Of course my garden has many visiting birds the whole year through and it is a great feeling to keep hearing bird songs, and see them eating away the grains I scatter for them. But as I silently moped over Raga’s onward journey, I saw a new flash of light right here. She became very interested in the birds. Of all the dogs in the house she is the only one, who has any interest in them. To the extent that when I IMG_20170423_070457072bring up the birds’ trolley anywhere close or towards the back lawn she would get up from her supine posture and chase them on the trolley, by inching forward step by step.
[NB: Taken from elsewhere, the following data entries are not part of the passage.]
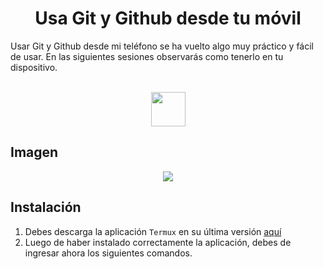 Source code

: <h1 align="center">Usa Git y Github desde tu móvil</h1>

<p>Usar Git y Github desde mi teléfono se ha vuelto algo muy práctico y fácil de usar. En las siguientes sesiones observarás como tenerlo en tu dispositivo.</p>

<div align="center" style="display: inline_block"><br>
 <img height="55" width="55" src="https://cdn.jsdelivr.net/gh/devicons/devicon/icons/git/git-plain.svg" />        
</div> 


## Imagen        

<div align="center">
<img src="https://i.postimg.cc/q73K5Nvz/IMG-20220910-193721.jpg">
</div>

## Instalación 

1. Debes descarga la aplicación `Termux` en su última versión [aquí](https://f-droid.org/packages/com.termux/)
1. Luego de haber instalado correctamente la aplicación, debes de ingresar ahora los siguientes comandos.
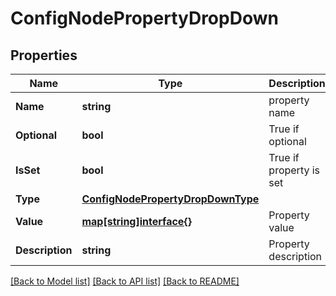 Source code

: # ConfigNodePropertyDropDown

## Properties
Name | Type | Description | Notes
------------ | ------------- | ------------- | -------------
**Name** | **string** | property name | [optional] 
**Optional** | **bool** | True if optional | [optional] 
**IsSet** | **bool** | True if property is set | [optional] 
**Type** | [**ConfigNodePropertyDropDownType**](configNodePropertyDropDown_type.md) |  | [optional] 
**Value** | [**map[string]interface{}**](map[string]interface{}.md) | Property value | [optional] 
**Description** | **string** | Property description | [optional] 

[[Back to Model list]](../README.md#documentation-for-models) [[Back to API list]](../README.md#documentation-for-api-endpoints) [[Back to README]](../README.md)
I wonder if she objects to the birds around. I cannot say for sure, but she is certainly animated and I am glad that at least some dog has shown some response to the new creatures in our life. The other dogs could not care less. They go about unperturbed.

The birds are also relatively indifferent to Raga’s proximity and while she tries snapping at them behind the wire mesh of the cage, they don’t even bother to move away. This is the only time when she sits up. The back lawn is quite barren unlike the winter when the flowers were abundant. But thanks to the birds, Raga sits in the back area peacefully instead of trailing after me helplessly.

There is the inevitable prospect of change staring at me with all dogs showing some of the other infirmity. I try finding comfort in the thought that they have had a good life with me and I am doing the most I can, while we still have time. New life is springing around me- in new birds, new students coming, new people seeking counseling help, newer connections on intellectual and artistic journeys. If there is a deep sadness it is taken care of by the routine of managing so many sides of life- which do not allow much time to brood anyways.

I am reading some excellent books along the way, in mental health related issues. The areas of MH are extremely vexing and sad. I have also started a new blog to document my reading, writing and work related to mental health, with particular focus on recovery from all types of mental illness. This is my commitment to people to help them recover from their shattered selves and create beautiful, peaceful, serene lives for themselves and their families. I hope someday to offer my counseling for free- but for now I do not have the means to support that work in this manner.

I am only just beginning, and like mother says, just subtract the twenty years of ‘illness’ from your life and think yourself to be 20 years younger. Yes I love the spirit, wish I could. with all the pains in my body, it does not let me forget how old I am- but I do feel this is just the beginning this way or that way.

The long and short of it is that…

  • SwarGanga is born as the school of music
  • Raga is happy about the new birds in her vicinity
  • I am happy doing what I am in many domains
  • Life goes on and … Andre keeps coming, as do the rest of family
  • Nikki is looking fine now
  • Another blog (!!!) is born, exclusively reserved for my research in mental illness, recovery, my counseling on lay forums like quora, research articles and books I read and of course other media such as YouTube videos which I want to share and so forth.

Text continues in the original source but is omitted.